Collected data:
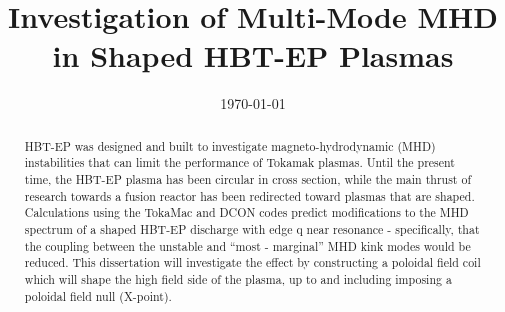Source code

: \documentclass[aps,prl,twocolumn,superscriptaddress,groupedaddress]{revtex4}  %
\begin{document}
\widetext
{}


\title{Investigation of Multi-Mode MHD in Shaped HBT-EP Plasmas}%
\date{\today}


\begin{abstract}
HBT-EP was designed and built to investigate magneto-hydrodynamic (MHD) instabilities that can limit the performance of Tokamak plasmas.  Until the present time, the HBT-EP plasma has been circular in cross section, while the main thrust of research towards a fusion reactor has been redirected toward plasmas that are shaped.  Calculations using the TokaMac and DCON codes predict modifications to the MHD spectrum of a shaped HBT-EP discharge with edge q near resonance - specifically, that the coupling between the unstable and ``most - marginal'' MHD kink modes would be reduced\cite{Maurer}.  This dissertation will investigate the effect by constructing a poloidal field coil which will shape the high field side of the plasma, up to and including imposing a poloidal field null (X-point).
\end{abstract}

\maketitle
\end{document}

---

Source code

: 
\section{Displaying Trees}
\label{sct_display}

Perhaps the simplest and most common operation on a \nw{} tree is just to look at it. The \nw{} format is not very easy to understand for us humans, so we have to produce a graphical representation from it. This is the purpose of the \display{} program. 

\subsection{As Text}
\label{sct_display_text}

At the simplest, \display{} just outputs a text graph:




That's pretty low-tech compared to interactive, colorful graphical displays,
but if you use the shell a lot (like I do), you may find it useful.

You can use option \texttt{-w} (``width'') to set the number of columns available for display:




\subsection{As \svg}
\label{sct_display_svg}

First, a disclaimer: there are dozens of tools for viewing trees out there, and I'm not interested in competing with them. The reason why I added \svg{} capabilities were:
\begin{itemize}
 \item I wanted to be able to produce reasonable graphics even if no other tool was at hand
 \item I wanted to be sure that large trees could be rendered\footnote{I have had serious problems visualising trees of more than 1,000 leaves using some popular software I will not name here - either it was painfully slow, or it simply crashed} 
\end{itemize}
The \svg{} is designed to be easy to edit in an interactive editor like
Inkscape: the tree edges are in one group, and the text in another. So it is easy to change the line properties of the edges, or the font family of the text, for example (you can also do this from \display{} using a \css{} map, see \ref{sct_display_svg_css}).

> [ABOUT THIS TASK]: Each line in the data that holds the string "begin" needs to be copied.

> [ANSWER FOR THIS EXERCISE]:
\begin{document}
\begin{abstract}
\begin{itemize}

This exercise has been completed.